How My Newsletter Gets 45 – 50% Open Rates

Celebrating my newsletter results with firewords

How My Newsletter Gets 45 – 50% Open Rates

Celebrating my newsletter results with firewords


To start, you should know that these are really good Open Rates; for comparison, benchmarking my results versus other B2B Newsletters, the average Open Rate is 22% (Campaign Monitor). By industry, Advertising & Marketing Newsletters average an even lower 20.5%.

I achieve DOUBLE the average Open Rate with my Newsletter. And what I’m doing here is sharing how can you achieve this type of result, too.*

1. Know Your Audience

I have a deep understanding of my target audience, ranging from basic information about who they are to knowing, in a deeper sense, what keeps them up at night. How do I know this? Because I ask questions and I listen. The better you are at talking to your clients and prospects, and digging into what they’re thinking and feeling, the better you can tailor Newsletter content to their needs.

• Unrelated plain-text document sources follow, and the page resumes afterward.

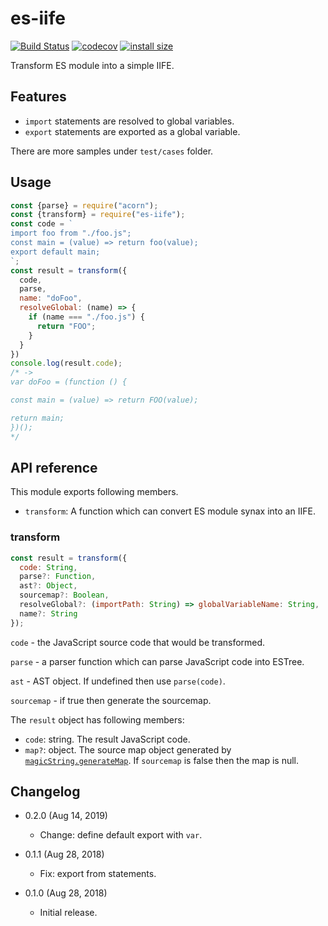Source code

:es-iife
=======

[![Build Status](https://travis-ci.org/eight04/es-iife.svg?branch=master)](https://travis-ci.org/eight04/es-iife)
[![codecov](https://codecov.io/gh/eight04/es-iife/branch/master/graph/badge.svg)](https://codecov.io/gh/eight04/es-iife)
[![install size](https://packagephobia.now.sh/badge?p=es-iife)](https://packagephobia.now.sh/result?p=es-iife)

Transform ES module into a simple IIFE.

Features
--------

* `import` statements are resolved to global variables.
* `export` statements are exported as a global variable.

There are more samples under `test/cases` folder.

Usage
-----

```js
const {parse} = require("acorn");
const {transform} = require("es-iife");
const code = `
import foo from "./foo.js";
const main = (value) => return foo(value);
export default main;
`;
const result = transform({
  code,
  parse,
  name: "doFoo",
  resolveGlobal: (name) => {
    if (name === "./foo.js") {
      return "FOO";
    }
  }
})
console.log(result.code);
/* ->
var doFoo = (function () {

const main = (value) => return FOO(value);

return main;
})();
*/
```

API reference
-------------

This module exports following members.

* `transform`: A function which can convert ES module synax into an IIFE.

### transform

```js
const result = transform({
  code: String,
  parse?: Function,
  ast?: Object,
  sourcemap?: Boolean,
  resolveGlobal?: (importPath: String) => globalVariableName: String,
  name?: String
});
```

`code` - the JavaScript source code that would be transformed.

`parse` - a parser function which can parse JavaScript code into ESTree.

`ast` - AST object. If undefined then use `parse(code)`.

`sourcemap` - if true then generate the sourcemap.

The `result` object has following members:

* `code`: string. The result JavaScript code.
* `map?`: object. The source map object generated by [`magicString.generateMap`](https://github.com/Rich-Harris/magic-string#sgeneratemap-options-). If `sourcemap` is false then the map is null.

Changelog
---------

* 0.2.0 (Aug 14, 2019)

  - Change: define default export with `var`.

* 0.1.1 (Aug 28, 2018)

  - Fix: export from statements.

* 0.1.0 (Aug 28, 2018)

  - Initial release.
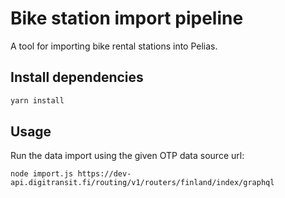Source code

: # Bike station import pipeline

A tool for importing bike rental stations into Pelias.

## Install dependencies

```bash
yarn install
```

## Usage

Run the data import using the given OTP data source url:

`node import.js https://dev-api.digitransit.fi/routing/v1/routers/finland/index/graphql`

2. Spend Time Honing the Subject Line

Your subject line is the first thing people see as they’re scanning their inbox, so it’s the most important thing you can focus on.

(Having said that, once you achieve a sense of trust with your recipients, they’ll also open your emails if they see your name. For me, I’m always scanning the “From” column, to see who is sending me what. Keep that in mind for the future…)

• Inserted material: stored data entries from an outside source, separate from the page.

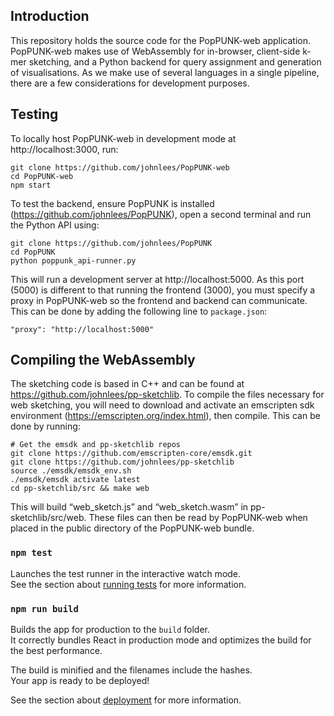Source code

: ## Introduction

This repository holds the source code for the PopPUNK-web application. PopPUNK-web makes use of WebAssembly for in-browser, client-side k-mer sketching, and a Python backend for query assignment and generation of visualisations. As we make use of several languages in a single pipeline, there are a few considerations for development purposes.

## Testing

To locally host PopPUNK-web in development mode at http://localhost:3000, run:
```
git clone https://github.com/johnlees/PopPUNK-web
cd PopPUNK-web
npm start
```
To test the backend, ensure PopPUNK is installed (https://github.com/johnlees/PopPUNK), open a second terminal and run the Python API using:
```
git clone https://github.com/johnlees/PopPUNK
cd PopPUNK
python poppunk_api-runner.py
```
This will run a development server at http://localhost:5000. As this port (5000) is different to that running the frontend (3000), you must specify a proxy in PopPUNK-web so the frontend and backend can communicate. This can be done by adding the following line to ```package.json```:
```
"proxy": "http://localhost:5000"
```

## Compiling the WebAssembly

The sketching code is based in C++ and can be found at https://github.com/johnlees/pp-sketchlib. To compile the files necessary for web sketching, you will need to download and activate an emscripten sdk environment (https://emscripten.org/index.html), then compile. This can be done by running:
```
# Get the emsdk and pp-sketchlib repos
git clone https://github.com/emscripten-core/emsdk.git
git clone https://github.com/johnlees/pp-sketchlib
source ./emsdk/emsdk_env.sh
./emsdk/emsdk activate latest
cd pp-sketchlib/src && make web
```
This will build “web_sketch.js” and “web_sketch.wasm” in pp-sketchlib/src/web. These files can then be read by PopPUNK-web when placed in the public directory of the PopPUNK-web bundle.

### `npm test`

Launches the test runner in the interactive watch mode.<br />
See the section about [running tests](https://facebook.github.io/create-react-app/docs/running-tests) for more information.

### `npm run build`

Builds the app for production to the `build` folder.<br />
It correctly bundles React in production mode and optimizes the build for the best performance.

The build is minified and the filenames include the hashes.<br />
Your app is ready to be deployed!

See the section about [deployment](https://facebook.github.io/create-react-app/docs/deployment) for more information.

Speaking clearly and plainly is important, as is being a bit spicy. I have to make the promise of the Newsletter compelling and concise enough for someone to believe it’s worth opening up and taking a look.

3. Share Only Extremely Valuable Content

Keeping in mind what my audience wants and needs, content is king. I strive to share what’s valuable, informative, and relevant. This might be insights into new digital marketing developments, tips that solve my audience’s pain points, or relevant information for their needs and interests.

For me, only the highest-quality content will do. If you practice this, over time, it keeps subscribers engaged and looking forward to your next newsletter.

4. Encourage Engagement

I’m always asking my readers to engage with me, sharing their feedback and ideas. Over time, their feedback has provided amazing insights into their struggles and what they want to know.

Use your newsletter to learn more about your target audience. Ask questions. And provide visibility, for everyone, so that the community learns together. I also encourage readers to share my Newsletter with others.

5. Be Consistent

Consistency is key to building trust for readers. I send my Newsletter monthly; be sure you’re on a regular schedule so that your audience knows when to expect your Newsletter. Whether it’s weekly, bi-weekly, or monthly, stick to your chosen frequency.

6. Optimize for Mobile Devices

Since people check their emails on mobile devices, I make sure my Newsletter is mobile-friendly. I use Constant Contact (I’m a Partner) because the platform uses responsive design, and I am consistent in my format, so that the content is readable on smaller screens.

If you create a seamless mobile experience, it can also improve open rates because your recipients know that they’ll have an easy time reading your email.

7. Monitor and Analyze Results

One of the best ways I’ve learned to improve my newsletter is by looking at the data. It’s clear to me when subject lines are strong (or not), and it’s equally clear which topics are of interest.

If you are consistent about looking at the data, you’ll see trends and patterns emerge, and you’ll learn what works and what doesn’t.

If you’re interested in achieving better results for your B2B newsletter, or starting a newsletter, let’s chat!

*There is an inflation now of reported Open Rates because of many email platforms (I use Constant Contact). This is caused by the automatic opening/testing of links by some software/hardware. To see how this is affecting your rates, check the Click-Through list and see how many people are clicking ALL the links. As long as that number is low, you can be assured that this issue isn’t affecting your overall Open and Click-Through Rates (CTRs). If it’s high, you do have an issue of inflated rates.